The Persian translator seems to have considered these teraphim as tables or instruments that served for purposes of judicial astrology, and hence translates the word asterlabha, astrolabes. As the astrolabe was an instrument with which they took the altitude of the pole-star, the sun, etc., it might, in the notion of the Persian translator, imply tables, etc., by which the culminating of particular stars might be determined, and the whole serve for purposes of judicial astrology. Now as many who have professed themselves to be believers in Christianity, have nevertheless addicted themselves to judicial astrology, we might suppose such a thing in this case, and still consider Laban as no idolater. If the Persian translator has not hit on the true meaning, he has formed the most likely conjecture.

Wesley's Genesis 31:19 Bible Commentary

31:19 Laban went to shear his sheep — That part of his flock which was in the hands of his sons, three days journey off. Now, (1.) It is certain it was lawful for Jacob to leave his service suddenly: it was not only justified by the particular instructions God gave him, but warranted by the fundamental law of self-preservation which directs us, when we are in danger, to shift for our own safety, as far as we can do it without wronging our consciences. (2.) It was his prudence to steal away unawares to Laban, lest if Laban had known, he should have hindered him, or plundered him. (3.) It was honestly done to take no more than his own with him, the cattle of his getting.
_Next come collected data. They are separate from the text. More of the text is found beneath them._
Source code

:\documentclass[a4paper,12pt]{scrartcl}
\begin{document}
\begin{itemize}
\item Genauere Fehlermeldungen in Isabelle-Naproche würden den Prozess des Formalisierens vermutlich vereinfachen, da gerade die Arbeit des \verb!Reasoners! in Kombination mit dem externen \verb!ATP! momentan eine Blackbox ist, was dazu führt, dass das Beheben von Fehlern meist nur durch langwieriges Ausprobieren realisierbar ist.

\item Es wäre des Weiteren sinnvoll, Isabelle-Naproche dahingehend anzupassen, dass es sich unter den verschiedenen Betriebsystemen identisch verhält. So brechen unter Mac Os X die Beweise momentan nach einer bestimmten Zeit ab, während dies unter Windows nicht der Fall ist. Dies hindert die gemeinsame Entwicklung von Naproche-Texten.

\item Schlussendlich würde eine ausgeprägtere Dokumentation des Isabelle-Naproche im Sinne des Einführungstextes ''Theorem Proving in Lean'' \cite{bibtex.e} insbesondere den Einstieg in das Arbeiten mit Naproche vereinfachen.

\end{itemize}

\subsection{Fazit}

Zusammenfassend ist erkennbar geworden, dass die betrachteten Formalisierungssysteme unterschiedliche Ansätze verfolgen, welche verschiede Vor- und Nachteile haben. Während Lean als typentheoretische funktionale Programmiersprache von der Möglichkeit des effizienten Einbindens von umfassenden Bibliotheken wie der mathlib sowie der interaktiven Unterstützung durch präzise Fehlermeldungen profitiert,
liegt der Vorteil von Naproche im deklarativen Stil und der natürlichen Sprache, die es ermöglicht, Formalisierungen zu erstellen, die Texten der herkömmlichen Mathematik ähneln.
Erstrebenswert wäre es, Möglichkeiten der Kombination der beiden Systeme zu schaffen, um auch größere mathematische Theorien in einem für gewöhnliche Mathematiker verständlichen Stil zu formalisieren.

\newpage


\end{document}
He took what providence gave him, and would not take the repair of his damages into his own hands. Yet Rachel was not so honest as her husband; she stole her father's images, and carried them away. The Hebrew calls them Teraphim. Some think they were only little representations of the ancestors of the family in statue or picture, which Rachel had a particular fondness for, and was desirous to have with her now she was going into another country. It should rather seem they were images for a religious use, penates, household gods, either worshipped, or consulted as oracles; and we are willing to hope, that she took them away, not out of covetousness much less for her own use, or out of any superstitious fear lest Laban, by consulting his teraphim, might know which way they were gone; (Jacob no doubt dwelt with his wives as a man of knowledge, and they were better taught than so) but with a design to convince her father of the folly of his regard to those as gods which could not secure themselves.